§ **Saved entries**:
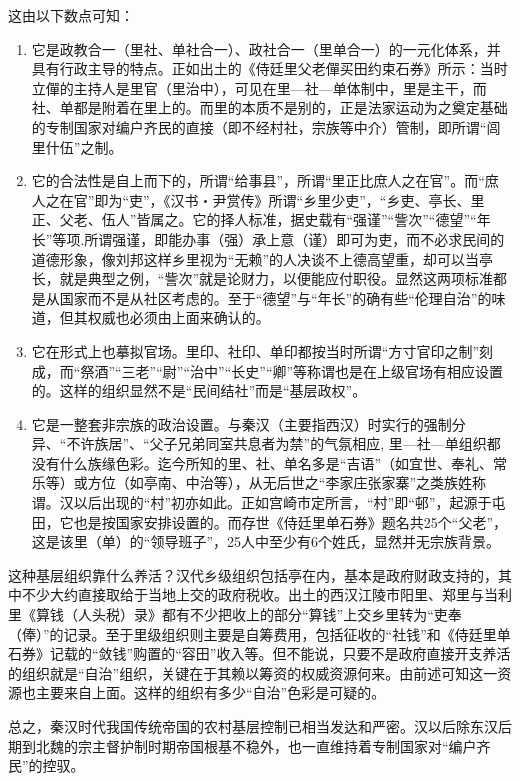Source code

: \documentclass[a4paper,12pt,punct=kaiming]{ctexart}
\begin{document}
这由以下数点可知：
\begin{enumerate}
\item 它是政教合一（里社、单社合一）、政社合一（里单合一）的一元化体系，并具有行政主导的特点。正如出土的《侍廷里父老僤买田约束石券》所示：当时立僤的主持人是里官（里治中），可见在里—社—单体制中，里是主干，而社、单都是附着在里上的。而里的本质不是别的，正是法家运动为之奠定基础的专制国家对编户齐民的直接（即不经村社，宗族等中介）管制，即所谓“闾里什伍”之制。

\item 它的合法性是自上而下的，所谓“给事县”，所谓“里正比庶人之在官”。而“庶人之在官”即为“吏”，《汉书・尹赏传》所谓“乡里少吏”，“乡吏、亭长、里正、父老、伍人”皆属之。它的择人标准，据史载有“强谨”“訾次”“德望”“年长”等项.所谓强谨，即能办事（强）承上意（谨）即可为吏，而不必求民间的道德形象，像刘邦这样乡里视为“无赖”的人决谈不上德高望重，却可以当亭长，就是典型之例，“訾次”就是论财力，以便能应付职役。显然这两项标准都是从国家而不是从社区考虑的。至于“德望”与“年长”的确有些“伦理自治”的味道，但其权威也必须由上面来确认的。

\item 它在形式上也摹拟官场。里印、社印、单印都按当时所谓“方寸官印之制”刻成，而“祭酒”“三老”“尉”“治中”“长史”“卿”等称谓也是在上级官场有相应设置的。这样的组织显然不是“民间结社”而是“基层政权”。

\item 它是一整套非宗族的政治设置。与秦汉（主要指西汉）时实行的强制分异、“不许族居”、“父子兄弟同室共息者为禁”的气氛相应, 里—社—单组织都没有什么族缘色彩。迄今所知的里、社、单名多是“吉语”（如宜世、奉礼、常乐等）或方位（如亭南、中治等），从无后世之“李家庄张家寨”之类族姓称谓。汉以后出现的“村”初亦如此。正如宫崎市定所言，“村”即“邨”，起源于屯田，它也是按国家安排设置的。而存世《侍廷里单石券》题名共25个“父老”，这是该里（单）的“领导班子”，25人中至少有6个姓氏，显然并无宗族背景。
\end{enumerate}

这种基层组织靠什么养活？汉代乡级组织包括亭在内，基本是政府财政支持的，其中不少大约直接取给于当地上交的政府税收。出土的西汉江陵市阳里、郑里与当利里《算钱（人头税）录》都有不少把收上的部分“算钱”上交乡里转为“吏奉（俸）”的记录。至于里级组织则主要是自筹费用，包括征收的“社钱”和《侍廷里单石券》记载的“敛钱”购置的“容田”收入等。但不能说，只要不是政府直接开支养活的组织就是“自治”组织，关键在于其赖以筹资的权威资源何来。由前述可知这一资源也主要来自上面。这样的组织有多少“自治”色彩是可疑的。

总之，秦汉时代我国传统帝国的农村基层控制已相当发达和严密。汉以后除东汉后期到北魏的宗主督护制时期帝国根基不稳外，也一直维持着专制国家对“编户齐民”的控驭。
\end{document}
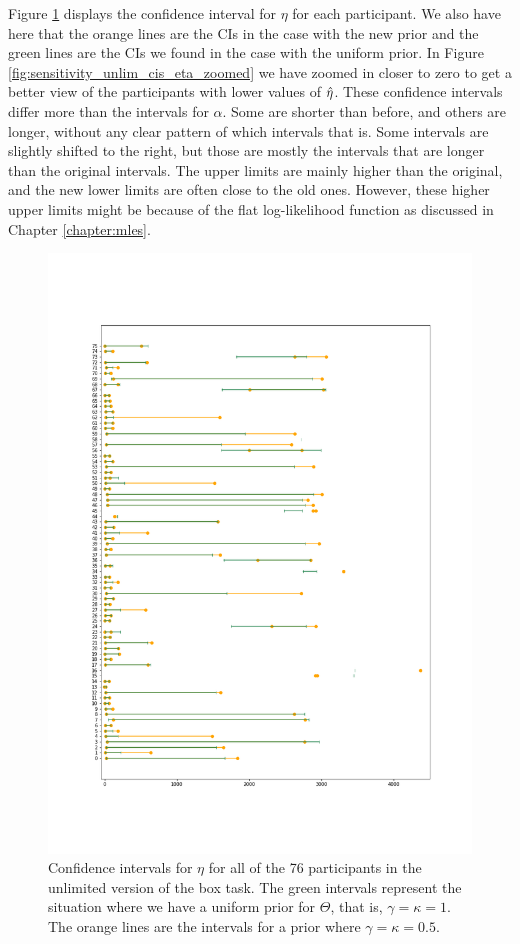 Figure \ref{fig:sensitivity_unlim_cis_eta} displays the confidence interval for $\eta$ for each participant. We also have here that the orange lines are the CIs in the case with the new prior and the green lines are the CIs we found in the case with the uniform prior. In Figure \ref{fig:sensitivity_unlim_cis_eta_zoomed} we have zoomed in closer to zero to get a better view of the participants with lower values of $\hat{\eta}$. These confidence intervals differ more than the intervals for $\alpha$. 
Some are shorter than before, and others are longer, without any clear pattern of which intervals that is. Some intervals are slightly shifted to the right, but those are mostly the intervals that are longer than the original intervals. The upper limits are mainly higher than the original, and the new lower limits are often close to the old ones. 
However, these higher upper limits might be because of the flat log-likelihood function as discussed in Chapter \ref{chapter:mles}.
\begin{figure}
    \centering
    \includegraphics[scale=0.36]{pictures/Sensitivity/ci_unlim_eta.png}
    \caption[CIs for $\eta$ for all participants with two different priors, unlimited]{
    Confidence intervals for $\eta$ for all of the 76 participants in the unlimited version of the box task. The green intervals represent the situation where we have a uniform prior for $\Theta$, that is, $\gamma=\kappa=1$. The orange lines are the intervals for a prior where $\gamma=\kappa=0.5$.}
    \label{fig:sensitivity_unlim_cis_eta}
\end{figure}
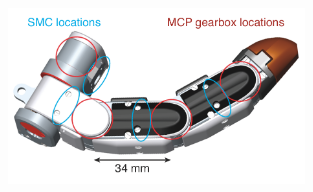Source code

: \documentclass[8pt]{beamer}
\begin{document}
		\begin{frame}
			\begin{center}
				\begin{figure}
					\includegraphics[width=0.7\textwidth]{graphics/finger_motors_mpl.png}
					\label{graph:build}	
					\caption{ \cite{6361492}}
				\end{figure}
			\end{center}
		\end{frame}				
\end{document}
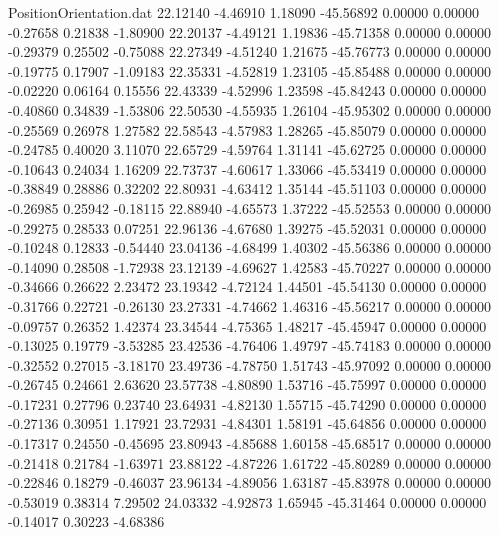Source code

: \begin{filecontents}{PositionOrientation.dat}
  22.12140   -4.46910    1.18090   -45.56892    0.00000    0.00000   -0.27658    0.21838   -1.80900
  22.20137   -4.49121    1.19836   -45.71358    0.00000    0.00000   -0.29379    0.25502   -0.75088
  22.27349   -4.51240    1.21675   -45.76773    0.00000    0.00000   -0.19775    0.17907   -1.09183
  22.35331   -4.52819    1.23105   -45.85488    0.00000    0.00000   -0.02220    0.06164    0.15556
  22.43339   -4.52996    1.23598   -45.84243    0.00000    0.00000   -0.40860    0.34839   -1.53806
  22.50530   -4.55935    1.26104   -45.95302    0.00000    0.00000   -0.25569    0.26978    1.27582
  22.58543   -4.57983    1.28265   -45.85079    0.00000    0.00000   -0.24785    0.40020    3.11070
  22.65729   -4.59764    1.31141   -45.62725    0.00000    0.00000   -0.10643    0.24034    1.16209
  22.73737   -4.60617    1.33066   -45.53419    0.00000    0.00000   -0.38849    0.28886    0.32202
  22.80931   -4.63412    1.35144   -45.51103    0.00000    0.00000   -0.26985    0.25942   -0.18115
  22.88940   -4.65573    1.37222   -45.52553    0.00000    0.00000   -0.29275    0.28533    0.07251
  22.96136   -4.67680    1.39275   -45.52031    0.00000    0.00000   -0.10248    0.12833   -0.54440
  23.04136   -4.68499    1.40302   -45.56386    0.00000    0.00000   -0.14090    0.28508   -1.72938
  23.12139   -4.69627    1.42583   -45.70227    0.00000    0.00000   -0.34666    0.26622    2.23472
  23.19342   -4.72124    1.44501   -45.54130    0.00000    0.00000   -0.31766    0.22721   -0.26130
  23.27331   -4.74662    1.46316   -45.56217    0.00000    0.00000   -0.09757    0.26352    1.42374
  23.34544   -4.75365    1.48217   -45.45947    0.00000    0.00000   -0.13025    0.19779   -3.53285
  23.42536   -4.76406    1.49797   -45.74183    0.00000    0.00000   -0.32552    0.27015   -3.18170
  23.49736   -4.78750    1.51743   -45.97092    0.00000    0.00000   -0.26745    0.24661    2.63620
  23.57738   -4.80890    1.53716   -45.75997    0.00000    0.00000   -0.17231    0.27796    0.23740
  23.64931   -4.82130    1.55715   -45.74290    0.00000    0.00000   -0.27136    0.30951    1.17921
  23.72931   -4.84301    1.58191   -45.64856    0.00000    0.00000   -0.17317    0.24550   -0.45695
  23.80943   -4.85688    1.60158   -45.68517    0.00000    0.00000   -0.21418    0.21784   -1.63971
  23.88122   -4.87226    1.61722   -45.80289    0.00000    0.00000   -0.22846    0.18279   -0.46037
  23.96134   -4.89056    1.63187   -45.83978    0.00000    0.00000   -0.53019    0.38314    7.29502
  24.03332   -4.92873    1.65945   -45.31464    0.00000    0.00000   -0.14017    0.30223   -4.68386

\end{filecontents}
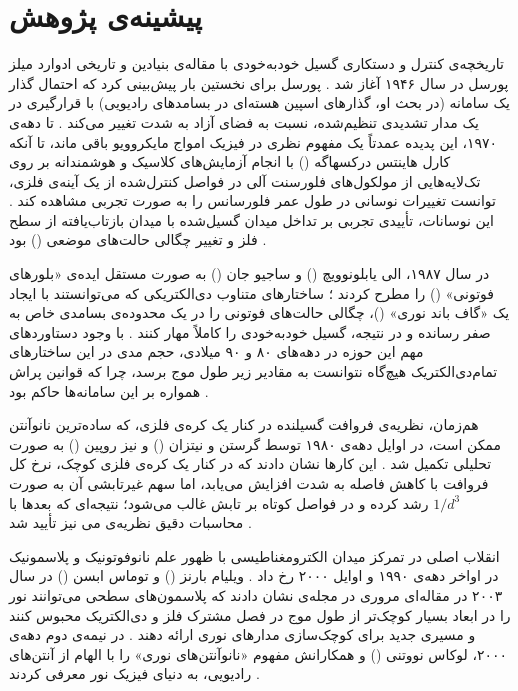 \documentclass[12pt,a4paper]{report}
\begin{document}
\section{پیشینه‌ی پژوهش}
تاریخچه‌ی کنترل و دستکاری گسیل خودبه‌خودی با مقاله‌ی بنیادین و تاریخی ادوارد میلز پورسل در سال ۱۹۴۶ آغاز شد \cite{purcell}. پورسل برای نخستین بار پیش‌بینی کرد که احتمال گذار یک سامانه (در بحث او، گذارهای اسپین هسته‌ای در بسامدهای رادیویی) با قرارگیری در یک مدار تشدیدی تنظیم‌شده، نسبت به فضای آزاد به شدت تغییر می‌کند \cite{purcell}. تا دهه‌ی ۱۹۷۰، این پدیده عمدتاً یک مفهوم نظری در فیزیک امواج مایکروویو باقی ماند، تا آنکه کارل هاینتس درکسهاگه () با انجام آزمایش‌های کلاسیک و هوشمندانه بر روی تک‌لایه‌هایی از مولکول‌های فلورسنت آلی در فواصل کنترل‌شده از یک آینه‌ی فلزی، توانست تغییرات نوسانی در طول عمر فلورسانس را به صورت تجربی مشاهده کند \cite{drexhage,novotny}. این نوسانات، تأییدی تجربی بر تداخل میدان گسیل‌شده با میدان بازتاب‌یافته از سطح فلز و تغییر چگالی حالت‌های موضعی () بود \cite{novotny,drexhage}.

در سال ۱۹۸۷، الی یابلونوویچ () و ساجیو جان () به صورت مستقل ایده‌ی «بلورهای فوتونی» () را مطرح کردند \cite{yablonovitch,john}؛ ساختارهای متناوب دی‌الکتریکی که می‌توانستند با ایجاد یک «گاف باند نوری» ()، چگالی حالت‌های فوتونی را در یک محدوده‌ی بسامدی خاص به صفر رسانده و در نتیجه، گسیل خودبه‌خودی را کاملاً مهار کنند \cite{yablonovitch,john,novotny}. با وجود دستاوردهای مهم این حوزه در دهه‌های ۸۰ و ۹۰ میلادی، حجم مدی در این ساختارهای تمام‌دی‌الکتریک هیچ‌گاه نتوانست به مقادیر زیر طول موج برسد، چرا که قوانین پراش همواره بر این سامانه‌ها حاکم بود \cite{novotny,maier}.

هم‌زمان، نظریه‌ی فروافت گسیلنده در کنار یک کره‌ی فلزی، که ساده‌ترین نانوآنتن ممکن است، در اوایل دهه‌ی ۱۹۸۰ توسط گرستن و نیتزان () و نیز روپین () به صورت تحلیلی تکمیل شد \cite{gersten,ruppin}. این کارها نشان دادند که در کنار یک کره‌ی فلزی کوچک، نرخ کل فروافت با کاهش فاصله به شدت افزایش می‌یابد، اما سهم غیرتابشی آن به صورت $1/d^3$ رشد کرده و در فواصل کوتاه بر تابش غالب می‌شود؛ نتیجه‌ای که بعدها با محاسبات دقیق نظریه‌ی می نیز تأیید شد \cite{mertens}.

انقلاب اصلی در تمرکز میدان الکترومغناطیسی با ظهور علم نانوفوتونیک و پلاسمونیک در اواخر دهه‌ی ۱۹۹۰ و اوایل ۲۰۰۰ رخ داد \cite{maier,novotny}. ویلیام بارنز () و توماس ابسن () در سال ۲۰۰۳ در مقاله‌ای مروری در مجله‌ی  نشان دادند که پلاسمون‌های سطحی می‌توانند نور را در ابعاد بسیار کوچک‌تر از طول موج در فصل مشترک فلز و دی‌الکتریک محبوس کنند و مسیری جدید برای کوچک‌سازی مدارهای نوری ارائه دهند \cite{barnes,maier}. در نیمه‌ی دوم دهه‌ی ۲۰۰۰، لوکاس نووتنی () و همکارانش مفهوم «نانوآنتن‌های نوری» را با الهام از آنتن‌های رادیویی، به دنیای فیزیک نور معرفی کردند \cite{novotny,bharadwaj}.
\end{document}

§ **REQUIRED WORK**:
Only lines holding the string "caption" are wanted; gather each one from the entries above.

§ **SOLVED PROBLEM**:
    \caption[CIs for $\eta$ for all participants with two different priors, unlimited]{
					\caption{ \cite{6361492}}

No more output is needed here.